INFORMATION:
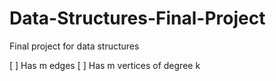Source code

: # Data-Structures-Final-Project
Final project for data structures 

[ ] Has m edges
[ ] Has m vertices of degree k
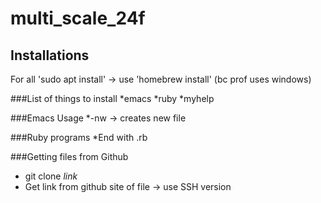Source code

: # multi_scale_24f

## Installations

For all 'sudo apt install' -> use 'homebrew install' (bc prof uses windows)

###List of things to install
*emacs
*ruby
*myhelp

###Emacs Usage
*-nw -> creates new file

###Ruby programs
*End with .rb

###Getting files from Github
* git clone *link*
* Get link from github site of file -> use SSH version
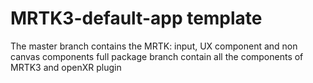 # MRTK3-default-app template
 The master branch contains the MRTK: input, UX component and non canvas components
 full package branch contain all the components of MRTK3 and openXR plugin
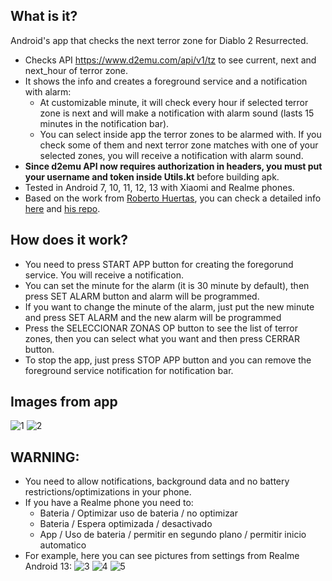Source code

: ## What is it?
Android's app that checks the next terror zone for Diablo 2 Resurrected.
- Checks API https://www.d2emu.com/api/v1/tz to see current, next and next_hour of terror zone.
- It shows the info and creates a foreground service and a notification with alarm:
  - At customizable minute, it will check every hour if selected terror zone is next and will make a notification with alarm sound (lasts 15 minutes in the notification bar). 
  - You can select inside app the terror zones to be alarmed with. If you check some of them and next terror zone matches with one of your selected zones, you will receive a notification with alarm sound.
- **Since d2emu API now requires authorization in headers, you must put your username and token inside Utils.kt** before building apk.
- Tested in Android 7, 10, 11, 12, 13 with Xiaomi and Realme phones.
- Based on the work from [Roberto Huertas](https://github.com/robertohuertasm), you can check a detailed info [here](https://robertohuertas.com/2019/06/29/android_foreground_services/) and [his repo](https://github.com/robertohuertasm/endless-service).
## How does it work?
- You need to press START APP button for creating the foregorund service. You will receive a notification.
- You can set the minute for the alarm (it is 30 minute by default), then press SET ALARM button and alarm will be programmed.
- If you want to change the minute of the alarm, just put the new minute and press SET ALARM and the new alarm will be programmed
- Press the SELECCIONAR ZONAS OP button to see the list of terror zones, then you can select what you want and then press CERRAR button.
- To stop the app, just press STOP APP button and you can remove the foreground service notification for notification bar.
## Images from app
![1](.pictures/1.png) ![2](.pictures/2.png)
## **WARNING**:
- You need to allow notifications, background data and no battery restrictions/optimizations in your phone.
- If you have a Realme phone you need to:
  - Bateria / Optimizar uso de bateria / no optimizar
  - Bateria / Espera optimizada / desactivado
  - App / Uso de bateria / permitir en segundo plano / permitir inicio automatico
- For example, here you can see pictures from settings from Realme Android 13:
![3](.pictures/3.png) ![4](.pictures/4.png) ![5](.pictures/5.png)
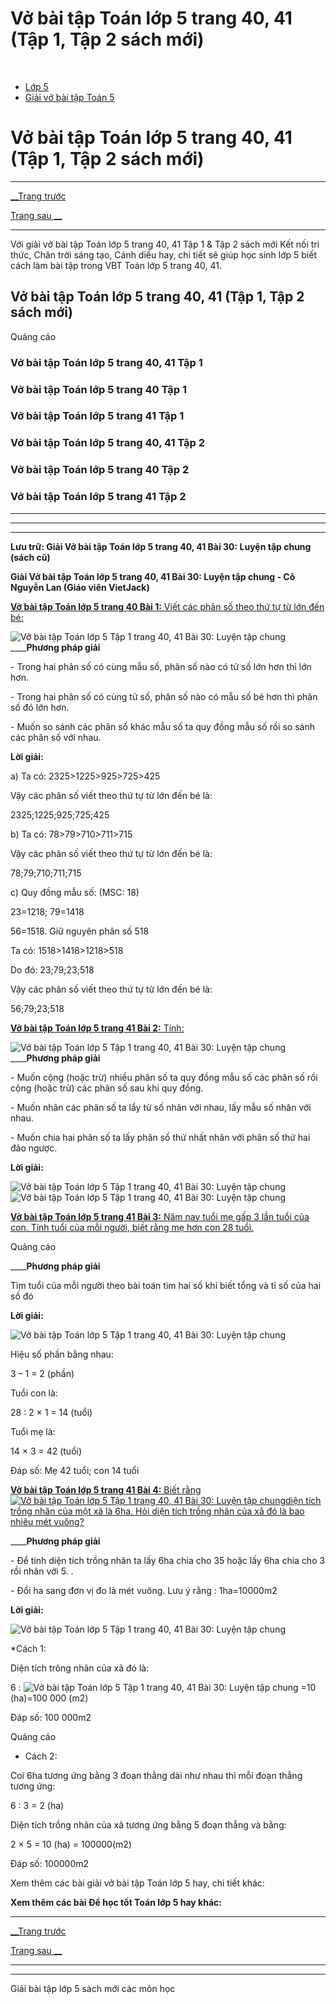 # Vở bài tập Toán lớp 5 trang 40, 41 (Tập 1, Tập 2 sách mới)

﻿

  * [Lớp 5](https://vietjack.com/series/lop-5.jsp)
  * [Giải vở bài tập Toán 5](https://vietjack.com/giai-vo-bai-tap-toan-5/index.jsp)



# Vở bài tập Toán lớp 5 trang 40, 41 (Tập 1, Tập 2 sách mới)

* * *

[__Trang trước](https://vietjack.com/giai-vo-bai-tap-toan-5/bai-29-luyen-tap-chung.jsp)

[Trang sau __](https://vietjack.com/giai-vo-bai-tap-toan-5/bai-31-luyen-tap-chung.jsp)

* * *

Với giải vở bài tập Toán lớp 5 trang 40, 41 Tập 1 & Tập 2 sách mới Kết nối tri thức, Chân trời sáng tạo, Cánh diều hay, chi tiết sẽ giúp học sinh lớp 5 biết cách làm bài tập trong VBT Toán lớp 5 trang 40, 41.

## Vở bài tập Toán lớp 5 trang 40, 41 (Tập 1, Tập 2 sách mới)

Quảng cáo

### Vở bài tập Toán lớp 5 trang 40, 41 Tập 1

### Vở bài tập Toán lớp 5 trang 40 Tập 1

### Vở bài tập Toán lớp 5 trang 41 Tập 1

### Vở bài tập Toán lớp 5 trang 40, 41 Tập 2

### Vở bài tập Toán lớp 5 trang 40 Tập 2

### Vở bài tập Toán lớp 5 trang 41 Tập 2

* * *

* * *

* * *

**Lưu trữ: Giải Vở bài tập Toán lớp 5 trang 40, 41 Bài 30: Luyện tập chung (sách cũ)**

**Giải Vở bài tập Toán lớp 5 trang 40, 41 Bài 30: Luyện tập chung - Cô Nguyễn Lan (Giáo viên VietJack)**

[**Vở bài tập Toán lớp 5 trang 40 Bài 1:** Viết các phân số theo thứ tự từ lớn đến bé: ](https://vietjack.com/giai-vo-bai-tap-toan-5/bai-1-trang-40-vbt-toan-5-tap-1.jsp)

![Vở bài tập Toán lớp 5 Tập 1 trang 40, 41 Bài 30: Luyện tập chung](https://vietjack.com/giai-vo-bai-tap-toan-5/images/bai-1-trang-40-vbt-toan-5-tap-1.PNG) ____**Phương pháp giải**

\- Trong hai phân số có cùng mẫu số, phân số nào có tử số lớn hơn thì lớn hơn.

\- Trong hai phân số có cùng tử số, phân số nào có mẫu số bé hơn thì phân số đó lớn hơn.

\- Muốn so sánh các phân số khác mẫu số ta quy đồng mẫu số rồi so sánh các phân số với nhau.

**Lời giải:**

a) Ta có: 2325>1225>925>725>425

Vậy các phân số viết theo thứ tự từ lớn đến bé là:

2325;1225;925;725;425

b) Ta có: 78>79>710>711>715

Vậy các phân số viết theo thứ tự từ lớn đến bé là:

78;79;710;711;715

c) Quy đồng mẫu số: (MSC: 18) 

23=1218; 79=1418

56=1518. Giữ nguyên phân số 518

Ta có: 1518>1418>1218>518

Do đó: 23;79;23;518

Vậy các phân số viết theo thứ tự từ lớn đến bé là:

56;79;23;518

[**Vở bài tập Toán lớp 5 trang 41 Bài 2:** Tính: ](https://vietjack.com/giai-vo-bai-tap-toan-5/bai-2-trang-41-vbt-toan-5-tap-1.jsp)

![Vở bài tập Toán lớp 5 Tập 1 trang 40, 41 Bài 30: Luyện tập chung](https://vietjack.com/giai-vo-bai-tap-toan-5/images/bai-2-trang-41-vbt-toan-5-tap-1.PNG) ____**Phương pháp giải**

\- Muốn cộng (hoặc trừ) nhiều phân số ta quy đồng mẫu số các phân số rồi cộng (hoặc trừ) các phân số sau khi quy đồng.

\- Muốn nhân các phân số ta lẩy tử số nhân với nhau, lấy mẫu số nhân với nhau.

\- Muốn chia hai phân số ta lấy phân số thứ nhất nhân với phân số thứ hai đảo ngược.

**Lời giải:**

![Vở bài tập Toán lớp 5 Tập 1 trang 40, 41 Bài 30: Luyện tập chung](https://vietjack.com/giai-vo-bai-tap-toan-5/images/bai-2-trang-41-vbt-toan-5-tap-1-1.PNG) ![Vở bài tập Toán lớp 5 Tập 1 trang 40, 41 Bài 30: Luyện tập chung](https://vietjack.com/giai-vo-bai-tap-toan-5/images/bai-2-trang-41-vbt-toan-5-tap-1-2.PNG)

[**Vở bài tập Toán lớp 5 trang 41 Bài 3:** Năm nay tuổi mẹ gấp 3 lần tuổi của con. Tính tuổi của mỗi người, biết rằng mẹ hơn con 28 tuổi.](https://vietjack.com/giai-vo-bai-tap-toan-5/bai-3-trang-41-vbt-toan-5-tap-1.jsp)

Quảng cáo

____**Phương pháp giải**

Tìm tuổi của mỗi người theo bài toán tìm hai số khi biết tổng và tỉ số của hai số đó

**Lời giải:**

![Vở bài tập Toán lớp 5 Tập 1 trang 40, 41 Bài 30: Luyện tập chung](https://vietjack.com/giai-vo-bai-tap-toan-5/images/bai-3-trang-41-vbt-toan-5-tap-1.PNG)

Hiệu số phần bằng nhau:

3 – 1 = 2 (phần)

Tuổi con là:

28 : 2 × 1 = 14 (tuổi)

Tuổi mẹ là:

14 × 3 = 42 (tuổi)

Đáp số: Mẹ 42 tuổi; con 14 tuổi

[**Vở bài tập Toán lớp 5 trang 41 Bài 4:** Biết rằng![Vở bài tập Toán lớp 5 Tập 1 trang 40, 41 Bài 30: Luyện tập chung](https://vietjack.com/giai-vo-bai-tap-toan-5/images/bai-4-trang-41-vbt-toan-5-tap-1.PNG)diện tích trồng nhãn của một xã là 6ha. Hỏi diện tích trồng nhãn của xã đó là bao nhiêu mét vuông?](https://vietjack.com/giai-vo-bai-tap-toan-5/bai-4-trang-41-vbt-toan-5-tap-1.jsp)

____**Phương pháp giải**

\- Để tính diện tích trồng nhãn ta lấy 6ha chia cho 35 hoặc lấy 6ha chia cho 3 rồi nhân với 5. .

\- Đổi ha sang đơn vị đo là mét vuông. Lưu ý rằng : 1ha=10000m2

**Lời giải:**

![Vở bài tập Toán lớp 5 Tập 1 trang 40, 41 Bài 30: Luyện tập chung](https://vietjack.com/giai-vo-bai-tap-toan-5/images/2022-bai-4-trang-41-vbt-toan-5-tap-1-sua2022.PNG)

*Cách 1:

Diện tích trông nhãn của xã đó là:

6 : ![Vở bài tập Toán lớp 5 Tập 1 trang 40, 41 Bài 30: Luyện tập chung](https://vietjack.com/giai-vo-bai-tap-toan-5/images/bai-4-trang-41-vbt-toan-5-tap-1-2.PNG) =10 (ha)=100 000 (m2)

Đáp số: 100 000m2

Quảng cáo

* Cách 2:

Coi 6ha tương ứng bằng 3 đoạn thẳng dài như nhau thì mỗi đoạn thẳng tương ứng:

6 : 3 = 2 (ha)

Diện tích trồng nhãn của xã tương ứng bằng 5 đoạn thẳng và bằng:

2 × 5 = 10 (ha) = 100000(m2)

Đáp số: 100000m2

Xem thêm các bài giải vở bài tập Toán lớp 5 hay, chi tiết khác:

**Xem thêm các bài Để học tốt Toán lớp 5 hay khác:**

* * *

[__Trang trước](https://vietjack.com/giai-vo-bai-tap-toan-5/bai-29-luyen-tap-chung.jsp)

[Trang sau __](https://vietjack.com/giai-vo-bai-tap-toan-5/bai-31-luyen-tap-chung.jsp)

* * *

* * *

Giải bài tập lớp 5 sách mới các môn học
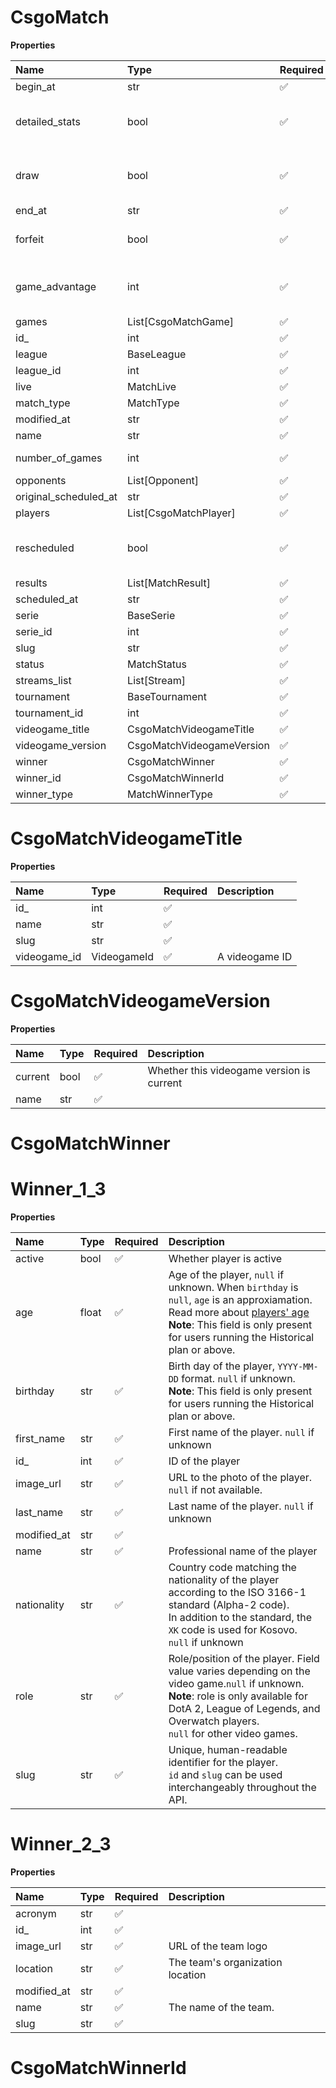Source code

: # CsgoMatch

**Properties**

| Name                  | Type                      | Required | Description                              |
| :-------------------- | :------------------------ | :------- | :--------------------------------------- |
| begin_at              | str                       | ✅       |                                          |
| detailed_stats        | bool                      | ✅       | Whether the match offers full stats      |
| draw                  | bool                      | ✅       | Whether result of the match is a draw    |
| end_at                | str                       | ✅       |                                          |
| forfeit               | bool                      | ✅       | Whether match was forfeited              |
| game_advantage        | int                       | ✅       | ID of the opponent with a game advantage |
| games                 | List[CsgoMatchGame]       | ✅       |                                          |
| id\_                  | int                       | ✅       |                                          |
| league                | BaseLeague                | ✅       |                                          |
| league_id             | int                       | ✅       |                                          |
| live                  | MatchLive                 | ✅       |                                          |
| match_type            | MatchType                 | ✅       |                                          |
| modified_at           | str                       | ✅       |                                          |
| name                  | str                       | ✅       |                                          |
| number_of_games       | int                       | ✅       | Number of games                          |
| opponents             | List[Opponent]            | ✅       |                                          |
| original_scheduled_at | str                       | ✅       |                                          |
| players               | List[CsgoMatchPlayer]     | ✅       |                                          |
| rescheduled           | bool                      | ✅       | Whether match has been rescheduled       |
| results               | List[MatchResult]         | ✅       |                                          |
| scheduled_at          | str                       | ✅       |                                          |
| serie                 | BaseSerie                 | ✅       |                                          |
| serie_id              | int                       | ✅       |                                          |
| slug                  | str                       | ✅       |                                          |
| status                | MatchStatus               | ✅       |                                          |
| streams_list          | List[Stream]              | ✅       |                                          |
| tournament            | BaseTournament            | ✅       |                                          |
| tournament_id         | int                       | ✅       |                                          |
| videogame_title       | CsgoMatchVideogameTitle   | ✅       |                                          |
| videogame_version     | CsgoMatchVideogameVersion | ✅       |                                          |
| winner                | CsgoMatchWinner           | ✅       |                                          |
| winner_id             | CsgoMatchWinnerId         | ✅       |                                          |
| winner_type           | MatchWinnerType           | ✅       |                                          |

# CsgoMatchVideogameTitle

**Properties**

| Name         | Type        | Required | Description    |
| :----------- | :---------- | :------- | :------------- |
| id\_         | int         | ✅       |                |
| name         | str         | ✅       |                |
| slug         | str         | ✅       |                |
| videogame_id | VideogameId | ✅       | A videogame ID |

# CsgoMatchVideogameVersion

**Properties**

| Name    | Type | Required | Description                               |
| :------ | :--- | :------- | :---------------------------------------- |
| current | bool | ✅       | Whether this videogame version is current |
| name    | str  | ✅       |                                           |

# CsgoMatchWinner

# Winner_1_3

**Properties**

| Name        | Type  | Required | Description                                                                                                                                                                                                                                    |
| :---------- | :---- | :------- | :--------------------------------------------------------------------------------------------------------------------------------------------------------------------------------------------------------------------------------------------- |
| active      | bool  | ✅       | Whether player is active                                                                                                                                                                                                                       |
| age         | float | ✅       | Age of the player, `null` if unknown. When `birthday` is `null`, `age` is an approxiamation. Read more about [players' age](/docs/about-players-age) <br/>**Note**: This field is only present for users running the Historical plan or above. |
| birthday    | str   | ✅       | Birth day of the player, `YYYY-MM-DD` format. `null` if unknown. <br/>**Note**: This field is only present for users running the Historical plan or above.                                                                                     |
| first_name  | str   | ✅       | First name of the player. `null` if unknown                                                                                                                                                                                                    |
| id\_        | int   | ✅       | ID of the player                                                                                                                                                                                                                               |
| image_url   | str   | ✅       | URL to the photo of the player. `null` if not available.                                                                                                                                                                                       |
| last_name   | str   | ✅       | Last name of the player. `null` if unknown                                                                                                                                                                                                     |
| modified_at | str   | ✅       |                                                                                                                                                                                                                                                |
| name        | str   | ✅       | Professional name of the player                                                                                                                                                                                                                |
| nationality | str   | ✅       | Country code matching the nationality of the player according to the ISO 3166-1 standard (Alpha-2 code). <br/>In addition to the standard, the `XK` code is used for Kosovo. <br/>`null` if unknown                                            |
| role        | str   | ✅       | Role/position of the player. Field value varies depending on the video game.`null` if unknown. <br/>**Note**: role is only available for DotA 2, League of Legends, and Overwatch players. <br/>`null` for other video games.                  |
| slug        | str   | ✅       | Unique, human-readable identifier for the player. <br/>`id` and `slug` can be used interchangeably throughout the API.                                                                                                                         |

# Winner_2_3

**Properties**

| Name        | Type | Required | Description                      |
| :---------- | :--- | :------- | :------------------------------- |
| acronym     | str  | ✅       |                                  |
| id\_        | int  | ✅       |                                  |
| image_url   | str  | ✅       | URL of the team logo             |
| location    | str  | ✅       | The team's organization location |
| modified_at | str  | ✅       |                                  |
| name        | str  | ✅       | The name of the team.            |
| slug        | str  | ✅       |                                  |

# CsgoMatchWinnerId
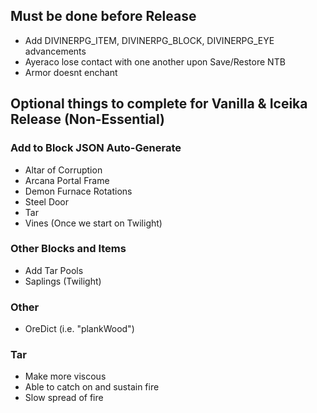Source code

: ## Must be done before Release
* Add DIVINERPG_ITEM, DIVINERPG_BLOCK, DIVINERPG_EYE advancements
* Ayeraco lose contact with one another upon Save/Restore NTB
* Armor doesnt enchant

## Optional things to complete for Vanilla & Iceika Release (Non-Essential)

### Add to Block JSON Auto-Generate
* Altar of Corruption
* Arcana Portal Frame
* Demon Furnace Rotations
* Steel Door
* Tar
* Vines (Once we start on Twilight)

### Other Blocks and Items
* Add Tar Pools
* Saplings (Twilight)

### Other
* OreDict (i.e. "plankWood")

### Tar
* Make more viscous
* Able to catch on and sustain fire
* Slow spread of fire
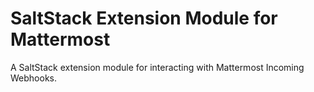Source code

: # SaltStack Extension Module for Mattermost

A SaltStack extension module for interacting with Mattermost Incoming Webhooks.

TASK GOAL:
Reproduce exactly the lines of the data above that run from the line with "use SSH version" down to the line with "- **Since d2emu", both ends included. Pictures do not belong in the copy.

OUTPUT FOR THIS EXERCISE:
* Get link from github site of file -> use SSH version
 # MRTK3-default-app template
 The master branch contains the MRTK: input, UX component and non canvas components
 full package branch contain all the components of MRTK3 and openXR plugin
Source code

: ## What is it?
Android's app that checks the next terror zone for Diablo 2 Resurrected.
- Checks API https://www.d2emu.com/api/v1/tz to see current, next and next_hour of terror zone.
- It shows the info and creates a foreground service and a notification with alarm:
  - At customizable minute, it will check every hour if selected terror zone is next and will make a notification with alarm sound (lasts 15 minutes in the notification bar). 
  - You can select inside app the terror zones to be alarmed with. If you check some of them and next terror zone matches with one of your selected zones, you will receive a notification with alarm sound.
- **Since d2emu API now requires authorization in headers, you must put your username and token inside Utils.kt** before building apk.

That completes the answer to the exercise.